Word for word, restate all of the data shown below.

○ ○ ○ ○ ○

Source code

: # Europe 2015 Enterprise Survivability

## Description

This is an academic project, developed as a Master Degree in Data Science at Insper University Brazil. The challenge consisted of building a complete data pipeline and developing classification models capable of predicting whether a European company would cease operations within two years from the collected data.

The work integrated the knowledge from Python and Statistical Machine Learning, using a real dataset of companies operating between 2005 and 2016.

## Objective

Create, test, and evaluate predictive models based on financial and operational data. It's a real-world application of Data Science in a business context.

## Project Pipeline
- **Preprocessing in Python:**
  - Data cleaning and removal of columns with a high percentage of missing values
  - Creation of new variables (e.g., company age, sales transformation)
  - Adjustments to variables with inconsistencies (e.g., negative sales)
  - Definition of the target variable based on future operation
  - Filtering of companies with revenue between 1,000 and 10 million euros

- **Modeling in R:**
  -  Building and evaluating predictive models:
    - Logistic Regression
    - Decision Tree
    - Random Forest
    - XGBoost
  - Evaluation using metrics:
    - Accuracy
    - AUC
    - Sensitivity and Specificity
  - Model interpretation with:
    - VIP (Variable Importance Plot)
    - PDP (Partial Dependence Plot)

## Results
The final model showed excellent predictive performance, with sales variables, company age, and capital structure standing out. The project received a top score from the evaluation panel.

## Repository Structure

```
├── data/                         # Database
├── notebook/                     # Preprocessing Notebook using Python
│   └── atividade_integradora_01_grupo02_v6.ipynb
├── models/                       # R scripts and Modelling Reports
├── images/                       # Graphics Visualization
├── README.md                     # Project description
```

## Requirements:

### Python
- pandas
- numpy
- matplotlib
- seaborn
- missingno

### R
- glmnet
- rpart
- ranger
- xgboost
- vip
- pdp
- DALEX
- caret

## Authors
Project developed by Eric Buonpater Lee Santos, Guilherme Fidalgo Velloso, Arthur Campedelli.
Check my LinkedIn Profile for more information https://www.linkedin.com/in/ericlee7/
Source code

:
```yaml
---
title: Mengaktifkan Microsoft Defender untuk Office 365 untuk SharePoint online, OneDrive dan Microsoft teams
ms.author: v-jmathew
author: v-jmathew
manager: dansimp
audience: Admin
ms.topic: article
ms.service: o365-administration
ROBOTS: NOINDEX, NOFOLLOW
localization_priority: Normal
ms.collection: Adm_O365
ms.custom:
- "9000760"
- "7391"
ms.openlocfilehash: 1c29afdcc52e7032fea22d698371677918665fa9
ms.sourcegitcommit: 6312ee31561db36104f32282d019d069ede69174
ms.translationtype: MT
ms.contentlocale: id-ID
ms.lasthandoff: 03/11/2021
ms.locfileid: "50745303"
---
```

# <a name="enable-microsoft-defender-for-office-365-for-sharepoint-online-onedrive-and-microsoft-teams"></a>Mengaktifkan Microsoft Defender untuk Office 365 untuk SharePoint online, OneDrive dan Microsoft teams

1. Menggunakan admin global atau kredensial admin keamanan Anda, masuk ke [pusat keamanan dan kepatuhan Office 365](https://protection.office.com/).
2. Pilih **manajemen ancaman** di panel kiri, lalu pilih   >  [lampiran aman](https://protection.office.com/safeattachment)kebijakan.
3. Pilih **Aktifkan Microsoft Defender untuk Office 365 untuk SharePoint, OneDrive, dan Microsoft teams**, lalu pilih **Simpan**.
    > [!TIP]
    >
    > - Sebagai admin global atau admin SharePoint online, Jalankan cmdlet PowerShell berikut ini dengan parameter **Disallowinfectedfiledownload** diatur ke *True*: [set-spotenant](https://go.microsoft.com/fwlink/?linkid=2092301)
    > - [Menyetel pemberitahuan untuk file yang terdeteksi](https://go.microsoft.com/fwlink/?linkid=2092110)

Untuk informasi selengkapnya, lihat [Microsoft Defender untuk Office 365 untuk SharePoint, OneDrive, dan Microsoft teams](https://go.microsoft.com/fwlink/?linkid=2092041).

○ ○ ○ ○ ○

● **WRITTEN RESPONSE**
Source code

: # Europe 2015 Enterprise Survivability

## Description

This is an academic project, developed as a Master Degree in Data Science at Insper University Brazil. The challenge consisted of building a complete data pipeline and developing classification models capable of predicting whether a European company would cease operations within two years from the collected data.

The work integrated the knowledge from Python and Statistical Machine Learning, using a real dataset of companies operating between 2005 and 2016.

## Objective

Create, test, and evaluate predictive models based on financial and operational data. It's a real-world application of Data Science in a business context.

## Project Pipeline
- **Preprocessing in Python:**
  - Data cleaning and removal of columns with a high percentage of missing values
  - Creation of new variables (e.g., company age, sales transformation)
  - Adjustments to variables with inconsistencies (e.g., negative sales)
  - Definition of the target variable based on future operation
  - Filtering of companies with revenue between 1,000 and 10 million euros

- **Modeling in R:**
  -  Building and evaluating predictive models:
    - Logistic Regression
    - Decision Tree
    - Random Forest
    - XGBoost
  - Evaluation using metrics:
    - Accuracy
    - AUC
    - Sensitivity and Specificity
  - Model interpretation with:
    - VIP (Variable Importance Plot)
    - PDP (Partial Dependence Plot)

## Results
The final model showed excellent predictive performance, with sales variables, company age, and capital structure standing out. The project received a top score from the evaluation panel.

## Repository Structure

```
├── data/                         # Database
├── notebook/                     # Preprocessing Notebook using Python
│   └── atividade_integradora_01_grupo02_v6.ipynb
├── models/                       # R scripts and Modelling Reports
├── images/                       # Graphics Visualization
├── README.md                     # Project description
```

## Requirements:

### Python
- pandas
- numpy
- matplotlib
- seaborn
- missingno

### R
- glmnet
- rpart
- ranger
- xgboost
- vip
- pdp
- DALEX
- caret

## Authors
Project developed by Eric Buonpater Lee Santos, Guilherme Fidalgo Velloso, Arthur Campedelli.
Check my LinkedIn Profile for more information https://www.linkedin.com/in/ericlee7/
Source code

:
```yaml
---
title: Mengaktifkan Microsoft Defender untuk Office 365 untuk SharePoint online, OneDrive dan Microsoft teams
ms.author: v-jmathew
author: v-jmathew
manager: dansimp
audience: Admin
ms.topic: article
ms.service: o365-administration
ROBOTS: NOINDEX, NOFOLLOW
localization_priority: Normal
ms.collection: Adm_O365
ms.custom:
- "9000760"
- "7391"
ms.openlocfilehash: 1c29afdcc52e7032fea22d698371677918665fa9
ms.sourcegitcommit: 6312ee31561db36104f32282d019d069ede69174
ms.translationtype: MT
ms.contentlocale: id-ID
ms.lasthandoff: 03/11/2021
ms.locfileid: "50745303"
---
```

# <a name="enable-microsoft-defender-for-office-365-for-sharepoint-online-onedrive-and-microsoft-teams"></a>Mengaktifkan Microsoft Defender untuk Office 365 untuk SharePoint online, OneDrive dan Microsoft teams

1. Menggunakan admin global atau kredensial admin keamanan Anda, masuk ke [pusat keamanan dan kepatuhan Office 365](https://protection.office.com/).
2. Pilih **manajemen ancaman** di panel kiri, lalu pilih   >  [lampiran aman](https://protection.office.com/safeattachment)kebijakan.
3. Pilih **Aktifkan Microsoft Defender untuk Office 365 untuk SharePoint, OneDrive, dan Microsoft teams**, lalu pilih **Simpan**.
    > [!TIP]
    >
    > - Sebagai admin global atau admin SharePoint online, Jalankan cmdlet PowerShell berikut ini dengan parameter **Disallowinfectedfiledownload** diatur ke *True*: [set-spotenant](https://go.microsoft.com/fwlink/?linkid=2092301)
    > - [Menyetel pemberitahuan untuk file yang terdeteksi](https://go.microsoft.com/fwlink/?linkid=2092110)

Untuk informasi selengkapnya, lihat [Microsoft Defender untuk Office 365 untuk SharePoint, OneDrive, dan Microsoft teams](https://go.microsoft.com/fwlink/?linkid=2092041).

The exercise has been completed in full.